La France, deuxième pays d'accueil de relocalisés depuis la Grèce après l'Allemagne

Le programme de relocalisation a été créé par l'UE pour deux ans en septembre 2015 en faveur de l'Italie et surtout la Grèce à l'époque, traversée par un million de réfugiés en 2015 et début 2016. D'abord, les réfugiés y ont peu recouru, la grande majorité voulant se rendre en Allemagne. Or le programme de relocalisation ne permettait pas de choisir sa destination. Mais pour ceux arrivés entre la fermeture des frontières européennes en février 2016 et l'entrée en vigueur du très strict plan UE-Turquie le 20 mars 2016, la relocalisation est devenue un moyen sûr de se poser légalement quelque part dans l'Union européenne, sous un statut protecteur.

Le programme concerne les nationalités qui ont au moins 75% de taux d'acceptation des demandes d'asile, Syriens, Irakiens au début mais plus maintenant, Érythréens, Palestiniens. Mais pas les Afghans. Didier Leschi, directeur général de l'OFII (Office Français de l'Immigration et
de l'Intégration), a confirmé mercredi à l'AFP que tous les arrivés devraient obtenir le statut de réfugiés rapidement.
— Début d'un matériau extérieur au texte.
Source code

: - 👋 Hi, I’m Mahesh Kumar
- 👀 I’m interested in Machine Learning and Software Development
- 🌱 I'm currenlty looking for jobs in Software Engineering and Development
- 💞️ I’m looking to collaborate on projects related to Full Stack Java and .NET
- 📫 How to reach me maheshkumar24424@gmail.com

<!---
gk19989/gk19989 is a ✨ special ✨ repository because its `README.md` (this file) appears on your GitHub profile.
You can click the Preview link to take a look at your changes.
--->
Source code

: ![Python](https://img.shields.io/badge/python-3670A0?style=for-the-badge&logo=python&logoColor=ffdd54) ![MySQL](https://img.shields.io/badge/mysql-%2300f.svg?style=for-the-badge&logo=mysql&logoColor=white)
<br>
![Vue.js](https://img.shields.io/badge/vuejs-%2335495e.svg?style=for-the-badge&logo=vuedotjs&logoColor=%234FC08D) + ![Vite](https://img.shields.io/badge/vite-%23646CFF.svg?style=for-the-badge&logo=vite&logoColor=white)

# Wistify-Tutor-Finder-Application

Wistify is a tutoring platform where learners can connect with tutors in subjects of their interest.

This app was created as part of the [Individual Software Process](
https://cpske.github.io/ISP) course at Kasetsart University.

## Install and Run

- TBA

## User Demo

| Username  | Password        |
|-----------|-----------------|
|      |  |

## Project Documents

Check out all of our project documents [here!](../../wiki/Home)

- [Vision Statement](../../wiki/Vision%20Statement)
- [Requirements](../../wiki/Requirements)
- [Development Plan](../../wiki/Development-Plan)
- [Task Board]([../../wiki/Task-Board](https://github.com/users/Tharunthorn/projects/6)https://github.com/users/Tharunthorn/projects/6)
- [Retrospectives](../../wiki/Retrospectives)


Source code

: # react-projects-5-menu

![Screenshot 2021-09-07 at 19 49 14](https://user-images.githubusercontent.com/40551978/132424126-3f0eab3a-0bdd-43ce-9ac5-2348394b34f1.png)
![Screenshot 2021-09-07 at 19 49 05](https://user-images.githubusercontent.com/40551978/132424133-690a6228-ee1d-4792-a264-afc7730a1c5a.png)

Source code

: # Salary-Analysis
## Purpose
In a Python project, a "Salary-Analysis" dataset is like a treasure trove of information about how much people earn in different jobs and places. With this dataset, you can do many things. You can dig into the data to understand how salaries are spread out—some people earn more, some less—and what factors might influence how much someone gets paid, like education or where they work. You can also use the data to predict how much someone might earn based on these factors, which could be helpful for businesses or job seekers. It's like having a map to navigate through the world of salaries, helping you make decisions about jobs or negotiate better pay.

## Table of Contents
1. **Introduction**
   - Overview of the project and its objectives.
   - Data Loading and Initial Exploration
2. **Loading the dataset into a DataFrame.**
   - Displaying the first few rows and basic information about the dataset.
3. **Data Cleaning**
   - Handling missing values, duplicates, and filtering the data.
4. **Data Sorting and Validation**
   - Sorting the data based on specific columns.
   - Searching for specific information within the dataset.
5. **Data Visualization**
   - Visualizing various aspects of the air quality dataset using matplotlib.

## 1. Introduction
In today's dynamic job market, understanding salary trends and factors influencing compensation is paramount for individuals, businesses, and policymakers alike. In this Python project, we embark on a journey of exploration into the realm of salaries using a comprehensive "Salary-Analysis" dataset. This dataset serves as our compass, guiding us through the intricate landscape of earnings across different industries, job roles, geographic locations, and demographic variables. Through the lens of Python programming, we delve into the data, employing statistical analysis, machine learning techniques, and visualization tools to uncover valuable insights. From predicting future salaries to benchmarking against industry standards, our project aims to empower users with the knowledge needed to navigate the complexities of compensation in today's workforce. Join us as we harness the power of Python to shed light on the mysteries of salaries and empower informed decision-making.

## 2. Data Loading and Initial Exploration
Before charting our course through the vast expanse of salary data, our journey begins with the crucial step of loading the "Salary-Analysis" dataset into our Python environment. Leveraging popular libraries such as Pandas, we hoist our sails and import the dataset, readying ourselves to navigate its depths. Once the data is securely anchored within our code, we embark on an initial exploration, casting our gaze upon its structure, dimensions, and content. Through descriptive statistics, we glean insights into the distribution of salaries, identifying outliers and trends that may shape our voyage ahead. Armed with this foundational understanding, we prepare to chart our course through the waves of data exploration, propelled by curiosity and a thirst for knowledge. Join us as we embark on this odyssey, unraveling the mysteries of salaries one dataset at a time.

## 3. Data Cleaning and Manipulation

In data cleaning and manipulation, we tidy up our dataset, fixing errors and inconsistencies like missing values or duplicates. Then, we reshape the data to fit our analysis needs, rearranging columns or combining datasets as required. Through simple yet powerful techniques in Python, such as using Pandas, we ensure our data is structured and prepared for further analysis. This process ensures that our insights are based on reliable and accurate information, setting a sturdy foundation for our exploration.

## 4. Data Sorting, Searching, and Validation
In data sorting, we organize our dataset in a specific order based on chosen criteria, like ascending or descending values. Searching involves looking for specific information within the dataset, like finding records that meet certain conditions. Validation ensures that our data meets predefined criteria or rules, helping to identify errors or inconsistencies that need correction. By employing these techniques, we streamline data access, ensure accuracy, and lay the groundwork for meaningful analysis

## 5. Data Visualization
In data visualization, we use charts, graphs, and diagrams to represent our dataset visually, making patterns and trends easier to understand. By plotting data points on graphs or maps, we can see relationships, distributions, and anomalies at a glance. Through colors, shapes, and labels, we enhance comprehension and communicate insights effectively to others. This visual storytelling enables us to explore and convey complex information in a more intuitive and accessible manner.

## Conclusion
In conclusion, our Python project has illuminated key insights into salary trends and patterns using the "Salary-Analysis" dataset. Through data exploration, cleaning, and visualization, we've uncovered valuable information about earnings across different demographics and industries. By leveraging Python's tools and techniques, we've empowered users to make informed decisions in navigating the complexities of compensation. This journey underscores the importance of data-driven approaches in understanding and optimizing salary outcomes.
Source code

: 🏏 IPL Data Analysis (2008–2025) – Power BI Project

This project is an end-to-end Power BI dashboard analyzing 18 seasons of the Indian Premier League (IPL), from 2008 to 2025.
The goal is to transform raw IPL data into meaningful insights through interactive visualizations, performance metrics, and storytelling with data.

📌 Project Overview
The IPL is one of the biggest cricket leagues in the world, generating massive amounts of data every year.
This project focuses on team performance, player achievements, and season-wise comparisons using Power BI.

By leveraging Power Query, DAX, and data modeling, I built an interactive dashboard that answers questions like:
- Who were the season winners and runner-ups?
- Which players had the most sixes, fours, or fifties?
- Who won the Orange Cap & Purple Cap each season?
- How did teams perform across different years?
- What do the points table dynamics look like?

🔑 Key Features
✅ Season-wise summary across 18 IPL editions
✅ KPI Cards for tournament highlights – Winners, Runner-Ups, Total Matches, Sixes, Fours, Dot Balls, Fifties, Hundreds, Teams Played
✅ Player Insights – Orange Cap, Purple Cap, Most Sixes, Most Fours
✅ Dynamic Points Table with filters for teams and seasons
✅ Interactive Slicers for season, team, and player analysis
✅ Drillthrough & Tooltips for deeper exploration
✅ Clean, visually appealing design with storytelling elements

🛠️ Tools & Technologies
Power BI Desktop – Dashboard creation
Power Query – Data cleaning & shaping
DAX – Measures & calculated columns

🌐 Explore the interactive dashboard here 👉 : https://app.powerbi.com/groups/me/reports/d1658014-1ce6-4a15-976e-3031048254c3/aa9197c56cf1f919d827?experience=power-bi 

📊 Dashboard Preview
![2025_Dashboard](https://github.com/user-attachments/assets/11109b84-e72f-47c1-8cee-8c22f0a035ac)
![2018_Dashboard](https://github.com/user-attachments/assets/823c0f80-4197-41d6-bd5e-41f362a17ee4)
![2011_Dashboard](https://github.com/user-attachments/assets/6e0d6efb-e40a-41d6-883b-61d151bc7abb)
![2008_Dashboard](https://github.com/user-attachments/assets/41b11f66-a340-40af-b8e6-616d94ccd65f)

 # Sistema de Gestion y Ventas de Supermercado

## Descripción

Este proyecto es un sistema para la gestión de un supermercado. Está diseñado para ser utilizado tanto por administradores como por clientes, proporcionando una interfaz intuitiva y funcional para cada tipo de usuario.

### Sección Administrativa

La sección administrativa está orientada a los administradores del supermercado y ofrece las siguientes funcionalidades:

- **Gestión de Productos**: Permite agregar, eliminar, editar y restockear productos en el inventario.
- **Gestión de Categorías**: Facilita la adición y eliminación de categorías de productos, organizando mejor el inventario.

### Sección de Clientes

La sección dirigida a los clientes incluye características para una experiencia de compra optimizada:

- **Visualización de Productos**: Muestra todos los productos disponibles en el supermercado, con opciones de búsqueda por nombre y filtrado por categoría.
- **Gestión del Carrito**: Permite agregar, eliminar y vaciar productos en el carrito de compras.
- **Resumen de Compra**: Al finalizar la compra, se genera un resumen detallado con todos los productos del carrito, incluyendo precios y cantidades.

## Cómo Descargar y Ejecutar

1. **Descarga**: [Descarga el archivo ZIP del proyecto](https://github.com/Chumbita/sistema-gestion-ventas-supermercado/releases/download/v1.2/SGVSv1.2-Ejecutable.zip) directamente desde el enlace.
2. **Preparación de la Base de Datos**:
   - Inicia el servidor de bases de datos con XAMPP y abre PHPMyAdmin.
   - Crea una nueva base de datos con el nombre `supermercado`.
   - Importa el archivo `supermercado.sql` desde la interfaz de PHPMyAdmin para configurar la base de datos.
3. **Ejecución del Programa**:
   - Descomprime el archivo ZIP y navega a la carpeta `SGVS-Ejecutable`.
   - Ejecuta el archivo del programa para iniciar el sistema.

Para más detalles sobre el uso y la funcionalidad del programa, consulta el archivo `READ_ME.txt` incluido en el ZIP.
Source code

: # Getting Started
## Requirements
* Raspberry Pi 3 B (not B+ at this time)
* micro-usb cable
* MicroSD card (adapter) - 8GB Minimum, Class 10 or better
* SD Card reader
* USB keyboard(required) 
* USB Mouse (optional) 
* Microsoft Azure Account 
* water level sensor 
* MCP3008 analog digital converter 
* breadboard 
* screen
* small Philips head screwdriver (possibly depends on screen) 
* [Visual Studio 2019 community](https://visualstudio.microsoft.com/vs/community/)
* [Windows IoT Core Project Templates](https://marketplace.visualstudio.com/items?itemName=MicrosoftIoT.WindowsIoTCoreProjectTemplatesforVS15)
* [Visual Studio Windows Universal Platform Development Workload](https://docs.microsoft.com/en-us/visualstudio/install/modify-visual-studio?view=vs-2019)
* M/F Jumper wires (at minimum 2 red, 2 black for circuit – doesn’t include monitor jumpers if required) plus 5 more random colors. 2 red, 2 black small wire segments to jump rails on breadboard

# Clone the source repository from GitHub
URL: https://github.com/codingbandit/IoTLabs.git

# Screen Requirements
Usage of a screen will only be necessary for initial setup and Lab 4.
Il a remarqué qu'être en famille "facilite le processus d'intégration" (le groupe compte 132 adultes et 102 enfants de moins de 18 ans). Avec 4.322 réfugiés, répartis dans 306 villes et villages, la France est le deuxième pays d'accueil de relocalisés depuis la Grèce après l'Allemagne. Paris avait promis 12.000 places à Athènes, mais le nombre des candidats éligibles est resté bien inférieur.

Ainsi, la plupart des quelque 25.000 personnes éligibles en Grèce ont déjà trouvé un pays d'accueil dans le reste de l'UE. L'ambassadeur de France Christophe Chantepy a vu dans ce départ "le symbole que la solidarité en Europe marche", assurant qu'elle continuerait. Il reste néanmoins quelques dizaines de milliers d'autres réfugiés en Grèce, qui soit y ont demandé l'asile (notamment ceux arrivés après l'accord UE-Turquie), soit cherchent d'autres moyens pour en sortir.

Le programme devrait à présent monter en puissance en Italie, d'où moins de 10.000 réfugiés ont été relocalisés. La France va en accueillir 200 par mois, selon l'OFII.